§ SUPPLIED MATERIAL
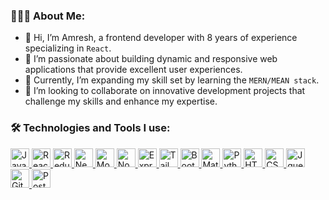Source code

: ### 👨🏻‍💻 About Me:

- 👋 Hi, I’m Amresh, a frontend developer with 8 years of experience specializing in `React`.
- 👀 I’m passionate about building dynamic and responsive web applications that provide excellent user experiences.
- 🌱 Currently, I’m expanding my skill set by learning the `MERN/MEAN stack`.
- 💞 I’m looking to collaborate on innovative development projects that challenge my skills and enhance my expertise.

### 🛠️ Technologies and Tools I use:

<div>
<a href="https://www.javascript.com/" target="_blank">
  <img alt="Javascript" src="https://img.shields.io/badge/JavaScript-323330?style=for-the-badge&logo=javascript&logoColor=F7DF1E" height="30px"/>
</a>
<a href="https://reactjs.org/" target="_blank">
  <img alt="React" src="https://img.shields.io/badge/React-20232A?style=for-the-badge&logo=react&logoColor=61DAFB" height="30px"/>
</a>
<a href="https://redux.js.org/" target="_blank">
  <img alt="Redux" src="https://img.shields.io/badge/-Redux-764ABC?style=flat-square&logo=redux&logoColor=white" height="30px"/>
</a>
<a href="https://nextjs.org/" target="_blank">
  <img alt="NextJs" src="https://img.shields.io/badge/Next-black?style=for-the-badge&logo=next.js&logoColor=white" height="30px"/>
</a>
<a href="https://www.mongodb.com/" target="_blank">
  <img alt="MongoDB" src="https://img.shields.io/badge/-MongoDB-13aa52?style=flat-square&logo=mongodb&logoColor=white" height="30px"/>
</a>
<a href="https://nodejs.org/" target="_blank">
  <img alt="Nodejs" src="https://img.shields.io/badge/-Nodejs-43853d?style=flat-square&logo=Node.js&logoColor=white" height="30px"/>
</a>
<a href="https://expressjs.com/" target="_blank">
  <img alt="Express" src="https://img.shields.io/badge/express.js-%23404d59.svg?style=for-the-badge&logo=express&logoColor=%2361DAFB" height="30px"/>
</a>
<a href="https://tailwindcss.com/" target="_blank">
  <img alt="Tailwind CSS" src="https://img.shields.io/badge/Tailwind_CSS-38B2AC?style=for-the-badge&logo=tailwind-css&logoColor=white" height="30px"/>
</a>
<a href="https://getbootstrap.com/" target="_blank">
  <img alt="Bootstrap" src="https://img.shields.io/badge/Bootstrap-563D7C?style=for-the-badge&logo=bootstrap&logoColor=white" height="30px"/>
</a>
<a href="https://mui.com/" target="_blank">
  <img alt="Material UI" src="https://img.shields.io/badge/Material--UI-0081CB?style=for-the-badge&logo=material-ui&logoColor=white" height="30px"/>
</a>
<a href="https://www.python.org/" target="_blank">
  <img alt="Python" src="https://img.shields.io/badge/Python-14354C?style=for-the-badge&logo=python&logoColor=white" height="30px"/>
</a>
<a href="https://developer.mozilla.org/en-US/docs/Web/Guide/HTML/HTML5" target="_blank">
  <img alt="HTML5" src="https://img.shields.io/badge/HTML5-E34F26?style=for-the-badge&logo=html5&logoColor=white" height="30px"/>
</a>
<a href="https://developer.mozilla.org/en-US/docs/Web/CSS" target="_blank">
  <img alt="CSS3" src="https://img.shields.io/badge/CSS3-1572B6?style=for-the-badge&logo=css3&logoColor=white" height="30px"/>
</a>
<a href="https://jquery.com/" target="_blank">
  <img alt="Jquery" src="https://img.shields.io/badge/jquery-%230769AD.svg?style=for-the-badge&logo=jquery&logoColor=white" height="30px"/>
</a>
<a href="https://git-scm.com/" target="_blank">
  <img alt="Git" src="https://img.shields.io/badge/-Git-F05032?style=flat-square&logo=git&logoColor=white" height="30px"/>
</a>
<a href="https://www.postman.com/" target="_blank">
  <img alt="Postman" src="https://img.shields.io/badge/-Postman-00C7B7?style=flat-square&logo=postman&logoColor=white" height="30px"/>
</a>

</div>

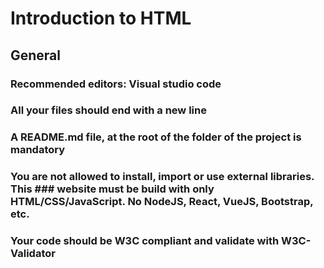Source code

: # Introduction to HTML

## General

### Recommended editors: Visual studio code

### All your files should end with a new line

### A README.md file, at the root of the folder of the project is mandatory

### You are not allowed to install, import or use external libraries. This ### website must be build with only HTML/CSS/JavaScript. No NodeJS, React, VueJS, Bootstrap, etc.

### Your code should be W3C compliant and validate with W3C-Validator
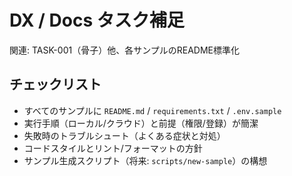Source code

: # DX / Docs タスク補足

関連: TASK-001（骨子）他、各サンプルのREADME標準化

## チェックリスト
- すべてのサンプルに `README.md` / `requirements.txt` / `.env.sample`
- 実行手順（ローカル/クラウド）と前提（権限/登録）が簡潔
- 失敗時のトラブルシュート（よくある症状と対処）
- コードスタイルとリント/フォーマットの方針
- サンプル生成スクリプト（将来: `scripts/new-sample`）の構想

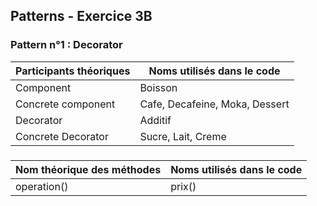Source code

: 
## Patterns - Exercice 3B
### Pattern n°1 : Decorator
Participants théoriques |Noms utilisés dans le code|  
-------------------------------|-----------------------------|  
Component                  | Boisson  
Concrete component  | Cafe, Decafeine, Moka, Dessert  
Decorator                  | Additif  
Concrete Decorator  | Sucre, Lait, Creme  
###  
Nom théorique des méthodes |Noms utilisés dans le code|  
-------------------------------|-----------------------------|  
operation() | prix()
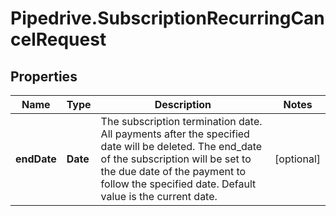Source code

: # Pipedrive.SubscriptionRecurringCancelRequest

## Properties

Name | Type | Description | Notes
------------ | ------------- | ------------- | -------------
**endDate** | **Date** | The subscription termination date. All payments after the specified date will be deleted. The end_date of the subscription will be set to the due date of the payment to follow the specified date. Default value is the current date. | [optional] 


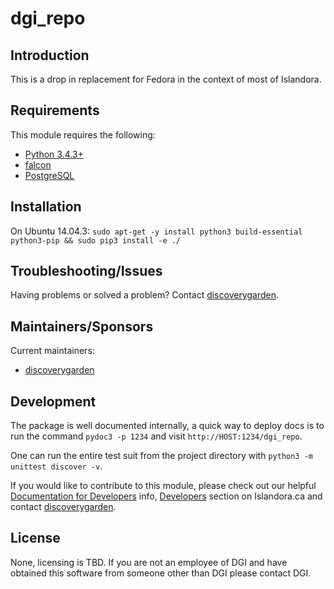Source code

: # dgi_repo

## Introduction

This is a drop in replacement for Fedora in the context of most of Islandora.

## Requirements

This module requires the following:

* [Python 3.4.3+](https://www.python.org/)
* [falcon](http://falconframework.org/)
* [PostgreSQL](http://www.postgresql.org/)

## Installation

On Ubuntu 14.04.3: `sudo apt-get -y install python3 build-essential python3-pip && sudo pip3 install -e ./`

## Troubleshooting/Issues

Having problems or solved a problem? Contact [discoverygarden](http://support.discoverygarden.ca).

## Maintainers/Sponsors

Current maintainers:

* [discoverygarden](http://www.discoverygarden.ca)

## Development

The package is well documented internally, a quick way to deploy docs is to run
the command `pydoc3 -p 1234` and visit  `http://HOST:1234/dgi_repo`.

One can run the entire test suit from the project directory with
`python3 -m unittest discover -v`.

If you would like to contribute to this module, please check out our helpful
[Documentation for Developers](https://github.com/Islandora/islandora/wiki#wiki-documentation-for-developers)
info, [Developers](http://islandora.ca/developers) section on Islandora.ca and
contact [discoverygarden](http://support.discoverygarden.ca).

## License

None, licensing is TBD. If you are not an employee of DGI and have obtained this
software from someone other than DGI please contact DGI.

§ TASK TO CARRY OUT
Pick out the lines above containing the word "that", then copy them.

§ RESULT BELOW
- 👀 I’m passionate about building dynamic and responsive web applications that provide excellent user experiences.
- 💞 I’m looking to collaborate on innovative development projects that challenge my skills and enhance my expertise.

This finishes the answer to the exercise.